Addiction on the rise to cope in a country of craziness

Walk the Line - weekly column by your editor on all things newsworthy

We all know in South Africa we sit with a plethora of problems, including social ills, along with startling financial woes.

The government keeps pushing for land expropriation, which has even caught the attention of US President Donald Trump, who of late tweeted that he has asked his secretary of state to look into land expropriation and the killing of farmers in South Africa.

In a time where South Africa is desperately in need of investment to get our economy moving again, it seems we continue down a path of rather forcing investors to run for the hills.

At the same time, the government is presumably looking to import cheaper fuel, simply because it refuses to budge on the exorbitant fuel levy.

And so the citizens of this country keep struggling to survive in a culture of economic craziness, where it has also recently been revealed that certain ministers have upgraded their braai facilities at their homes to the tune of R500-m.

All the while people in this country are starving, and residents of Ramaphosa keep on protesting out of sheer frustration because of the lack of service delivery.

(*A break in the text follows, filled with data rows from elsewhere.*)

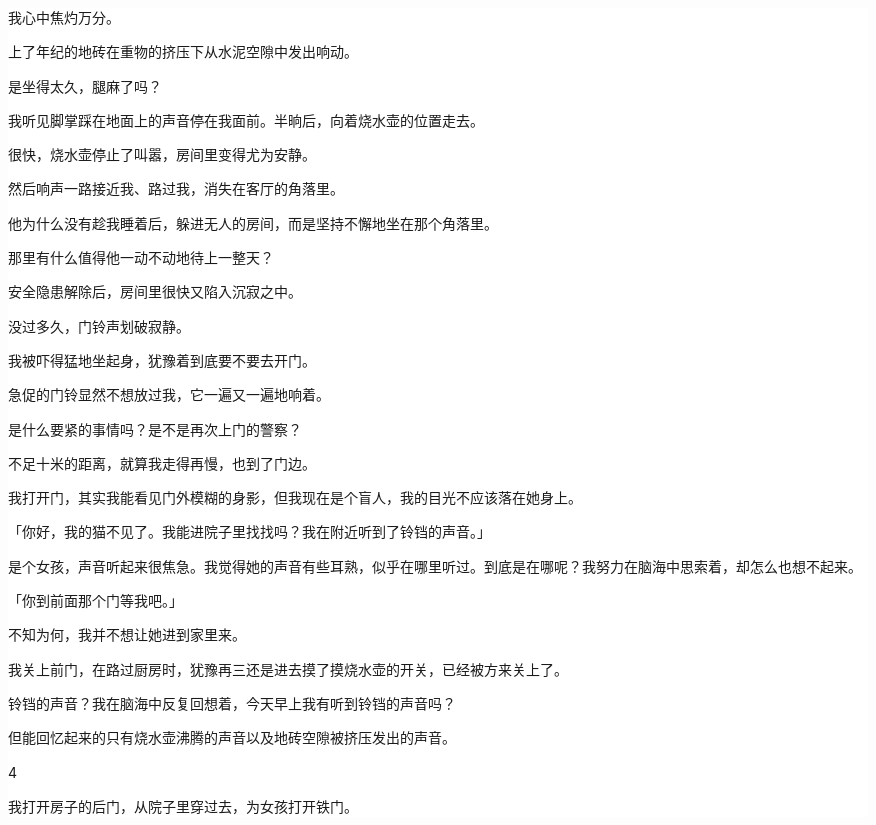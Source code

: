 
我心中焦灼万分。


上了年纪的地砖在重物的挤压下从水泥空隙中发出响动。


是坐得太久，腿麻了吗？


我听见脚掌踩在地面上的声音停在我面前。半晌后，向着烧水壶的位置走去。


很快，烧水壶停止了叫嚣，房间里变得尤为安静。


然后响声一路接近我、路过我，消失在客厅的角落里。


他为什么没有趁我睡着后，躲进无人的房间，而是坚持不懈地坐在那个角落里。


那里有什么值得他一动不动地待上一整天？


安全隐患解除后，房间里很快又陷入沉寂之中。


没过多久，门铃声划破寂静。


我被吓得猛地坐起身，犹豫着到底要不要去开门。


急促的门铃显然不想放过我，它一遍又一遍地响着。


是什么要紧的事情吗？是不是再次上门的警察？


不足十米的距离，就算我走得再慢，也到了门边。


我打开门，其实我能看见门外模糊的身影，但我现在是个盲人，我的目光不应该落在她身上。


「你好，我的猫不见了。我能进院子里找找吗？我在附近听到了铃铛的声音。」


是个女孩，声音听起来很焦急。我觉得她的声音有些耳熟，似乎在哪里听过。到底是在哪呢？我努力在脑海中思索着，却怎么也想不起来。


「你到前面那个门等我吧。」


不知为何，我并不想让她进到家里来。


我关上前门，在路过厨房时，犹豫再三还是进去摸了摸烧水壶的开关，已经被方来关上了。


铃铛的声音？我在脑海中反复回想着，今天早上我有听到铃铛的声音吗？


但能回忆起来的只有烧水壶沸腾的声音以及地砖空隙被挤压发出的声音。


4


我打开房子的后门，从院子里穿过去，为女孩打开铁门。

And then there are the intended mass job cuts in the private sector, maybe even in the public sector as well, which brings me back to the point that the country is on a tipping point.

Right now, our worries should not be whether we end up like Zimbabwe, but rather that we do not end up like Venezuela, where money, it seems, is worth less than toilet paper

Maybe it is because of all the craziness in this country that the frustrations of the citizens are reaching boiling point.

Many have decided to pack their bags and flee, and others, well, it seems they have resorted to substance abuse to cope with the madness.

Recently it was revealed that almost 20 per cent of South Africans – one out of every five adults – abuse mind-altering substances, with alcohol, painkillers (codeine) and dagga the worst offenders, and rising figures of illicit drug use suggest the country is losing the war on drugs.

Abuse of alcohol and drugs is apparently causing a multi-billion-rand dent in the South African economy every year.

According to Dr Eugene Allers, a member of the South African Society of Psychiatrists, a 2014 study in the South African Medical Journal showed the annual cost to the country of alcohol abuse alone, in terms of absenteeism, lost productivity, health and welfare costs and alcohol-related crime, is estimated at up to 10 per cent of gross domestic product (GDP), or as much as R37.9-billion annually.

Last year Shelley Andersen, accredited addictions counsellor at Akeso Clinic Umhlanga, said that drug use among the country’s youth is rife and continues to escalate.

She revealed the average age of experimentation in South Africa is 12 – and dropping. She also said already in 2010 that a study reported that 12 per cent of all South African learners had used at least one illegal drug, such as heroin, Mandrax and cocaine.

Dr David Bayever of South Africa’s Central Drug Authority also made a point that South Africa is among the top 10 narcotics and alcohol abusers in the world – twice that of the world norm.

At the time, the Advertiser also reported that 50 per cent of Grade 11 learners admitted that they had used alcohol in the last year and that 31 per cent of school learners drank socially.

We know right here in Boksburg there are huge problems regarding drug abuse, especially among the youth. Reality is that it seems that substance abuse is now, like crime and our economy, completely out of control.

While our government is scrambling to keep the economy afloat and Trump at bay, on ground level society is imploding with destructive habits.

We are, after all, talking about a fifth of the workforce that will eventually not even be able to work, and therefore contribute to the economy, due to addictions. That is just frightening.

Here at the southern tip of Africa, we are indeed in huge trouble, or have we become addicted to the state of anarchy already?